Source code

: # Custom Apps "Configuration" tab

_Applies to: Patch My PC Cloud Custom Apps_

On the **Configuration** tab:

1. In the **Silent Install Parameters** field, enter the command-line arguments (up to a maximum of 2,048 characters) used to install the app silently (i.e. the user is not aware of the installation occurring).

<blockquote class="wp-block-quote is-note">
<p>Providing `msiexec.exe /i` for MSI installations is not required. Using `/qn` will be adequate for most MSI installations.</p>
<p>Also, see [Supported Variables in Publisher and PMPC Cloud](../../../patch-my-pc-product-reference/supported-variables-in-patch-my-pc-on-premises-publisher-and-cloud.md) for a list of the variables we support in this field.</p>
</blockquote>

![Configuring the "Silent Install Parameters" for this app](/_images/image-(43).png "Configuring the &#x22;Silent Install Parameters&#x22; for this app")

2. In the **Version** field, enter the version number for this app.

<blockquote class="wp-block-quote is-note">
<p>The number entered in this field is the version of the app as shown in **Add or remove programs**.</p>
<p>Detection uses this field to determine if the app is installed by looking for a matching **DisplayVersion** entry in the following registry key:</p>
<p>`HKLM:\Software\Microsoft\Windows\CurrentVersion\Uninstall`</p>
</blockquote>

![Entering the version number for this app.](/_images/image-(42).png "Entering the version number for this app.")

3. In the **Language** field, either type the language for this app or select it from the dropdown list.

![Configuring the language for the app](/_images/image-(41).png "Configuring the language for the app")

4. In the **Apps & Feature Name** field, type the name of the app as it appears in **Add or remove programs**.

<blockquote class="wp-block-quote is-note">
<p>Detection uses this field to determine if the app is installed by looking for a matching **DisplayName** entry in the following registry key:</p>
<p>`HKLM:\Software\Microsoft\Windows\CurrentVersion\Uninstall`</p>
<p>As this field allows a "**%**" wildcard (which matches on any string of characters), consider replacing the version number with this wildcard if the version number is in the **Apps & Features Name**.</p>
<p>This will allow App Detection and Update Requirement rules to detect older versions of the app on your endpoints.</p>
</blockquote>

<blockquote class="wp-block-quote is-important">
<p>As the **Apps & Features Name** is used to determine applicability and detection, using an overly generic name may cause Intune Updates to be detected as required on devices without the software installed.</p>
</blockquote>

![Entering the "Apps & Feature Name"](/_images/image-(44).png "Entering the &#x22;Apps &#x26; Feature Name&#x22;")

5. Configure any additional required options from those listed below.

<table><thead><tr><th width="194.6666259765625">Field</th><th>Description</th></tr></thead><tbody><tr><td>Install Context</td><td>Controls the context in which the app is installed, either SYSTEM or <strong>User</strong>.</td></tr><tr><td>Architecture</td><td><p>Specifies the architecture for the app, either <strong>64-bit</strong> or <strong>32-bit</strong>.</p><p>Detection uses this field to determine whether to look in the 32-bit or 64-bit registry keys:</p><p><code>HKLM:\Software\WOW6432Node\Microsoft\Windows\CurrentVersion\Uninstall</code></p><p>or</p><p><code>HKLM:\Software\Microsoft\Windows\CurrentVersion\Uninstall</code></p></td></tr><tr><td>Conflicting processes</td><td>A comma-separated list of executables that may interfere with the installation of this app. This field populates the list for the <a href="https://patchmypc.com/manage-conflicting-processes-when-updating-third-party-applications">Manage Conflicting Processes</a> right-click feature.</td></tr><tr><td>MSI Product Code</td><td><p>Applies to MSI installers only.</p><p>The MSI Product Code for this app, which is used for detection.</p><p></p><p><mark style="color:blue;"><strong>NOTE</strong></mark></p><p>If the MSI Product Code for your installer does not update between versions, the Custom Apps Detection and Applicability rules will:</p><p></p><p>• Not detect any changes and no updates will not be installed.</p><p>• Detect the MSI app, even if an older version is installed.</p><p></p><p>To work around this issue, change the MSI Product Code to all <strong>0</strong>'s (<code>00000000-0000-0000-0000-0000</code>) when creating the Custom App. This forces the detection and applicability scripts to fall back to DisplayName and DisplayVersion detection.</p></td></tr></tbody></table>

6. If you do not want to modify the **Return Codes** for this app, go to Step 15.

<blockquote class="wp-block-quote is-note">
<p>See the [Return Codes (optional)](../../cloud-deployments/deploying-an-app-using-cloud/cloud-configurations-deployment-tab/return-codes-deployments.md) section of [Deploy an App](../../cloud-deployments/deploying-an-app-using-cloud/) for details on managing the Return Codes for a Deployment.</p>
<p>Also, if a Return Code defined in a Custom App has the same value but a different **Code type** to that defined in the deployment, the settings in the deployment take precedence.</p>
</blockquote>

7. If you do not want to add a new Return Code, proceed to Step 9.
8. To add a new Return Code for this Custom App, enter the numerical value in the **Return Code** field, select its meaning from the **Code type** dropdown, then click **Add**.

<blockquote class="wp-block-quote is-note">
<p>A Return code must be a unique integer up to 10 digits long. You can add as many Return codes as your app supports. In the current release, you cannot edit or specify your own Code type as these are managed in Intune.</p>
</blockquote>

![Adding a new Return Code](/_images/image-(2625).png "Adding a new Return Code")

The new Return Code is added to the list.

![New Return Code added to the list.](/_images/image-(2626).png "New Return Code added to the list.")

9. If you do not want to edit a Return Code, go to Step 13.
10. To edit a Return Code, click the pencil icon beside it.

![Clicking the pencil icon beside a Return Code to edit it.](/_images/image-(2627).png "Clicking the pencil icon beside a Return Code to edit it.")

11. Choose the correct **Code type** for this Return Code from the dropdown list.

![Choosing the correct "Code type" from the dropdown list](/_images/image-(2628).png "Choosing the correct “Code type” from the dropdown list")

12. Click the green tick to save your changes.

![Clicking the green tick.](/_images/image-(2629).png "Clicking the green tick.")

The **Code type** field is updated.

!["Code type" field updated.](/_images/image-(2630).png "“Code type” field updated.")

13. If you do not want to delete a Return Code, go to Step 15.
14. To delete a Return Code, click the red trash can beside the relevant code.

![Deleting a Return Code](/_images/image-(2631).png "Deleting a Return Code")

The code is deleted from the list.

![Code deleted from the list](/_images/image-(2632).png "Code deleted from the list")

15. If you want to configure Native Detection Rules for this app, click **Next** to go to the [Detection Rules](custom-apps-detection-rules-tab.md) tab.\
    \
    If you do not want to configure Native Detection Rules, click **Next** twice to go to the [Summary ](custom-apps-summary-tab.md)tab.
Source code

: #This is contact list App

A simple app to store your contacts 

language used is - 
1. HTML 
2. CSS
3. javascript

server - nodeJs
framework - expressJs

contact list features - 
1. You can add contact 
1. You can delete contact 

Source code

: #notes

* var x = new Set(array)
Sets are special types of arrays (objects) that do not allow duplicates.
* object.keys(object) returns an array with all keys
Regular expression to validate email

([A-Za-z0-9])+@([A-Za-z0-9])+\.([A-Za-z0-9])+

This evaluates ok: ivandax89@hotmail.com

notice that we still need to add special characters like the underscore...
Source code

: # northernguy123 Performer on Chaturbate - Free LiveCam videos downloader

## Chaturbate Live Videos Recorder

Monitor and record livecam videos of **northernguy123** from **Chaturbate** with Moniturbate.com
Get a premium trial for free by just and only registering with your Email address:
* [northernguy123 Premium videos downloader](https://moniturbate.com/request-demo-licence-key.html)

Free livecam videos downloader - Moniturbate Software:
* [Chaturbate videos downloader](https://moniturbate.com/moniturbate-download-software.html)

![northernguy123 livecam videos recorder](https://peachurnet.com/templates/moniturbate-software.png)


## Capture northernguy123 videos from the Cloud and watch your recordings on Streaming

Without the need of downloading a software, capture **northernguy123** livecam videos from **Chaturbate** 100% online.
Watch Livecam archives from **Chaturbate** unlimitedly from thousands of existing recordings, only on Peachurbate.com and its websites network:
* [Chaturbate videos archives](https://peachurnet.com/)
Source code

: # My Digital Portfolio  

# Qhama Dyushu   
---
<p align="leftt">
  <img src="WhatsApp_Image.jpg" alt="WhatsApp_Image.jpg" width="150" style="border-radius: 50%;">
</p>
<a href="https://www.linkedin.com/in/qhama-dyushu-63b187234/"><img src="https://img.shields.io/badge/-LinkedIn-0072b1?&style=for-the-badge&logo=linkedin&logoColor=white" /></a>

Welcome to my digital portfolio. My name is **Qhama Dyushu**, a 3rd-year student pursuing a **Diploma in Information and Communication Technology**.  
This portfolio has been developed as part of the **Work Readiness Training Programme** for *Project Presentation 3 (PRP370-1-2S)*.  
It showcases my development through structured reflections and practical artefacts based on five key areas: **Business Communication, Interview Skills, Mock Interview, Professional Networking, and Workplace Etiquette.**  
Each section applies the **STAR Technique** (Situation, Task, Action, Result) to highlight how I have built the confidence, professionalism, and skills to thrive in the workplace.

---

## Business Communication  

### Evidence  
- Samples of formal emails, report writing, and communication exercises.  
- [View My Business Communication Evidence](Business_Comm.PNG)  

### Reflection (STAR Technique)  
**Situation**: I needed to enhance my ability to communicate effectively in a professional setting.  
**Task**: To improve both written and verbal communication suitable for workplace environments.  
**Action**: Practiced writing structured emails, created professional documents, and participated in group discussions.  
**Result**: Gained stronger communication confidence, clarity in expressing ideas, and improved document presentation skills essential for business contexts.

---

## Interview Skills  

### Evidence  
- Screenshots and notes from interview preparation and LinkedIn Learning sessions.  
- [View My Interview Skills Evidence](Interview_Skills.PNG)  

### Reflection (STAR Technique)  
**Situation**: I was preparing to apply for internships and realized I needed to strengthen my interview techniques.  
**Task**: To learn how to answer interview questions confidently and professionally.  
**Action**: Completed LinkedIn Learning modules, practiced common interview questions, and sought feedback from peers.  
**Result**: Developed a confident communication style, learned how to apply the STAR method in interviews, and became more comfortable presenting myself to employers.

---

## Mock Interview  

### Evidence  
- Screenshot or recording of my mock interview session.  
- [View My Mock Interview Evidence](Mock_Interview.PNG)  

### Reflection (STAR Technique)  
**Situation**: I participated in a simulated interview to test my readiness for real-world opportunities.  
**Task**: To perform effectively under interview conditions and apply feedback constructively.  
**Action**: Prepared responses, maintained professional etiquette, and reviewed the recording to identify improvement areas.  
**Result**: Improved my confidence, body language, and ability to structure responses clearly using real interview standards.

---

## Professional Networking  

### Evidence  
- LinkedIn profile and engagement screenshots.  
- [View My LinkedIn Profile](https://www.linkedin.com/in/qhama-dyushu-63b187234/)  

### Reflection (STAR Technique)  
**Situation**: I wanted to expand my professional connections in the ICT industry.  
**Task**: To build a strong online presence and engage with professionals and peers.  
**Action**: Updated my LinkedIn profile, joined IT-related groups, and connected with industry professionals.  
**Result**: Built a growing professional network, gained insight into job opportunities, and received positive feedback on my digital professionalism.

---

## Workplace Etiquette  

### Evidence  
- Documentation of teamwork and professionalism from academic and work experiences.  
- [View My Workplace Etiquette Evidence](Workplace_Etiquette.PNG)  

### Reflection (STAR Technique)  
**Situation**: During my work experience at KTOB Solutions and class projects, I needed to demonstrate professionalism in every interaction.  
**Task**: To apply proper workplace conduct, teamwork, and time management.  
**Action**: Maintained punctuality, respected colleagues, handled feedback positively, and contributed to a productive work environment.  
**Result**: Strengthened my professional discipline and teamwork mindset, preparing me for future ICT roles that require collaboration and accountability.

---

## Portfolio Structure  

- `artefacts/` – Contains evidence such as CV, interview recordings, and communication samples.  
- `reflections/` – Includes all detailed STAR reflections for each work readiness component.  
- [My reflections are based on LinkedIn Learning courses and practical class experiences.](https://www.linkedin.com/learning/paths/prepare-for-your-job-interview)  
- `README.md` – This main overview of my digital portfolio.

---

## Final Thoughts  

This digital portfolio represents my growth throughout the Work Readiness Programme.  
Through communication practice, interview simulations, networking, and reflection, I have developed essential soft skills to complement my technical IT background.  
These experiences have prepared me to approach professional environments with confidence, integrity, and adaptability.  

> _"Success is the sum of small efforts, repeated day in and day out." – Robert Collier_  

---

-*-

TASK BRIEF> Among the lines above, find the one with "in every interaction." and the one with "Through communication practice, interview". Quote both and everything between them, exactly.

ANSWER TO THE EXERCISE>
**Situation**: During my work experience at KTOB Solutions and class projects, I needed to demonstrate professionalism in every interaction.  
**Task**: To apply proper workplace conduct, teamwork, and time management.  
**Action**: Maintained punctuality, respected colleagues, handled feedback positively, and contributed to a productive work environment.  
**Result**: Strengthened my professional discipline and teamwork mindset, preparing me for future ICT roles that require collaboration and accountability.

---

## Portfolio Structure  

- `artefacts/` – Contains evidence such as CV, interview recordings, and communication samples.  
- `reflections/` – Includes all detailed STAR reflections for each work readiness component.  
- [My reflections are based on LinkedIn Learning courses and practical class experiences.](https://www.linkedin.com/learning/paths/prepare-for-your-job-interview)  
- `README.md` – This main overview of my digital portfolio.

---

## Final Thoughts  

This digital portfolio represents my growth throughout the Work Readiness Programme.  
Through communication practice, interview simulations, networking, and reflection, I have developed essential soft skills to complement my technical IT background.  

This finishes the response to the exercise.